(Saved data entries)
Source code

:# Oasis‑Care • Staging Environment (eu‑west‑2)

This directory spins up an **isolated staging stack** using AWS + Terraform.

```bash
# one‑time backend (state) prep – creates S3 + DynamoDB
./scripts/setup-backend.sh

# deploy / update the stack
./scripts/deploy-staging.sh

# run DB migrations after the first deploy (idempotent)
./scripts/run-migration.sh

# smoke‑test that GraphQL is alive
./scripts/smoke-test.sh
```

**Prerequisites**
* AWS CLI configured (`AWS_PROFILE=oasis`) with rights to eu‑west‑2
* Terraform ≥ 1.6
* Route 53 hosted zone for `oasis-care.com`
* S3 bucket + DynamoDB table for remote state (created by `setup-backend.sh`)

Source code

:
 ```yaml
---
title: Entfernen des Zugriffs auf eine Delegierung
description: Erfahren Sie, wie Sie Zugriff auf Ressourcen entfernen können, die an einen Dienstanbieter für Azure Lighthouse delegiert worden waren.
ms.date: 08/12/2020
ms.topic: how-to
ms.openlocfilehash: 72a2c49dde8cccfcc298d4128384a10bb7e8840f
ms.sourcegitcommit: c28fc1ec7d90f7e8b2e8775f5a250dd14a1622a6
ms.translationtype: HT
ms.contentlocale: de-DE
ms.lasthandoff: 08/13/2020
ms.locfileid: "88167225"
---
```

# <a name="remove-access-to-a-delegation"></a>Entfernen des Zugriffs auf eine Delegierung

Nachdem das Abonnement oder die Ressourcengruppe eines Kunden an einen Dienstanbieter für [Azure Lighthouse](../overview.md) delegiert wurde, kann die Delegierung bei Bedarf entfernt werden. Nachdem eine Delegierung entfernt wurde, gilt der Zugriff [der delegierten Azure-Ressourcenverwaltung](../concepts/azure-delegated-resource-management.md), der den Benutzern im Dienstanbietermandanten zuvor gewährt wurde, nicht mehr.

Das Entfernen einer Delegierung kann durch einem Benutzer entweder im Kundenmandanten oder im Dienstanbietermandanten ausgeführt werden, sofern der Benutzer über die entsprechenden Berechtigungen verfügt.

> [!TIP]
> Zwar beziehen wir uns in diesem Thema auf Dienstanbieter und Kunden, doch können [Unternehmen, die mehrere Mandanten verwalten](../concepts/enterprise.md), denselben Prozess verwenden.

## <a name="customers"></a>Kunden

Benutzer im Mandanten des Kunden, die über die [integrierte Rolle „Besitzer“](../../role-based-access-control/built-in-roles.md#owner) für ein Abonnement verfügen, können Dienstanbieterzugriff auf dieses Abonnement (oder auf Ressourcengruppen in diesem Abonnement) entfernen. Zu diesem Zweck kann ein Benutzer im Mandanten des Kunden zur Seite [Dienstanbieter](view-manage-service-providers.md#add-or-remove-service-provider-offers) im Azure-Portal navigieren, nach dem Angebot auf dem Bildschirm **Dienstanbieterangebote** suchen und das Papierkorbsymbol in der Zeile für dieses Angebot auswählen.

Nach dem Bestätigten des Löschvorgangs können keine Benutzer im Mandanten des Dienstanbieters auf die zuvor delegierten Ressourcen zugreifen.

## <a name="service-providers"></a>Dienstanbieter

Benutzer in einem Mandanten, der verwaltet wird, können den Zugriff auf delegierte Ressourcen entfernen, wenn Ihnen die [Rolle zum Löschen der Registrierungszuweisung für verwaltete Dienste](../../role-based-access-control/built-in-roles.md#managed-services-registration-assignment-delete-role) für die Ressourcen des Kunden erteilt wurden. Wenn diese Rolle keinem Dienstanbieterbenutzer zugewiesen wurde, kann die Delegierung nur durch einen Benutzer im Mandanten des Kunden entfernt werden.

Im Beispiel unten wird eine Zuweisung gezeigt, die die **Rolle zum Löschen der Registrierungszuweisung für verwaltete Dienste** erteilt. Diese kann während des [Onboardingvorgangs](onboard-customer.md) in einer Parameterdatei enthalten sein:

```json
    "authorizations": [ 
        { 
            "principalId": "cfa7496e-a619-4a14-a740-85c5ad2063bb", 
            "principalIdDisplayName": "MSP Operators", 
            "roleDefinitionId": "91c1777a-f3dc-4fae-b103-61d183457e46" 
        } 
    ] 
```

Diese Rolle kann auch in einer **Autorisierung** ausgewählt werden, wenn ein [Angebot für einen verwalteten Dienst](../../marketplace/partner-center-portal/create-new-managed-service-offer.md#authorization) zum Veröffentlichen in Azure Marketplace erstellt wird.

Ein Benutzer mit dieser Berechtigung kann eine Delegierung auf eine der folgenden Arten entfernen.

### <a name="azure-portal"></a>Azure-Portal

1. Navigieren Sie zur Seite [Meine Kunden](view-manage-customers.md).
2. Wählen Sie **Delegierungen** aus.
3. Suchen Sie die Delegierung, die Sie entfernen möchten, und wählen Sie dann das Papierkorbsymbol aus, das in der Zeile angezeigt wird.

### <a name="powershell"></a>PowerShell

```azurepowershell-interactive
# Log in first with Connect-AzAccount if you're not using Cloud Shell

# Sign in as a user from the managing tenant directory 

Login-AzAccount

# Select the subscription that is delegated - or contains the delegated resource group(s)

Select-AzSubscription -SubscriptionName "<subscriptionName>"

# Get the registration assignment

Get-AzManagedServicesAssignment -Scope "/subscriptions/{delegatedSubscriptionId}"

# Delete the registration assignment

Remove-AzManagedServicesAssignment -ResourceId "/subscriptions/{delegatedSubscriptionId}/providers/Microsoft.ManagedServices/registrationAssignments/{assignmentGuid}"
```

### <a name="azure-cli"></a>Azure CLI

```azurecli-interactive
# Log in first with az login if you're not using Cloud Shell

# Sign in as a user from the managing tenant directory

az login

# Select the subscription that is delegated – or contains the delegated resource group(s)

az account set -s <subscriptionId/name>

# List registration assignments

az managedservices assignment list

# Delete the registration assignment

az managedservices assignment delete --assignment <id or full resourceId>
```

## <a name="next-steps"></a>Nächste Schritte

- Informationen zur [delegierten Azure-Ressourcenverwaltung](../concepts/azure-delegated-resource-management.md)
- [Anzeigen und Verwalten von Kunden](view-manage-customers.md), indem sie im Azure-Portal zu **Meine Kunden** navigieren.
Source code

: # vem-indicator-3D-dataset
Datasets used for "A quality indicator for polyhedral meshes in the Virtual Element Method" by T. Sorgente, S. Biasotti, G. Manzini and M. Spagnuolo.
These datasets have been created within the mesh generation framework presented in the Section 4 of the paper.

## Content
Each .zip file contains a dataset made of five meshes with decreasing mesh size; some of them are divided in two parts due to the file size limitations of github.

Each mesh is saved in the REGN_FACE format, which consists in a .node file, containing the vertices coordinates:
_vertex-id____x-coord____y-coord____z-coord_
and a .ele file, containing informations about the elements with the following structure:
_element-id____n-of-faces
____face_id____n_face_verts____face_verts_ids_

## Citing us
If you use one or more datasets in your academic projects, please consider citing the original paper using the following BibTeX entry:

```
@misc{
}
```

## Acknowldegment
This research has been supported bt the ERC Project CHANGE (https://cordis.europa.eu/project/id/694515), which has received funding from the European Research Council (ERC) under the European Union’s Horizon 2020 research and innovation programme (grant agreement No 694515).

> [What to produce] Keeping every character as it is, restate the lines above that run from the line with "Staging Environment (eu‑west‑2)" through the line with "rights to eu‑west‑2", both included, and nothing else.

> [Problem solution]
:# Oasis‑Care • Staging Environment (eu‑west‑2)

This directory spins up an **isolated staging stack** using AWS + Terraform.

```bash
# one‑time backend (state) prep – creates S3 + DynamoDB
./scripts/setup-backend.sh

# deploy / update the stack
./scripts/deploy-staging.sh

# run DB migrations after the first deploy (idempotent)
./scripts/run-migration.sh

# smoke‑test that GraphQL is alive
./scripts/smoke-test.sh
```

**Prerequisites**
* AWS CLI configured (`AWS_PROFILE=oasis`) with rights to eu‑west‑2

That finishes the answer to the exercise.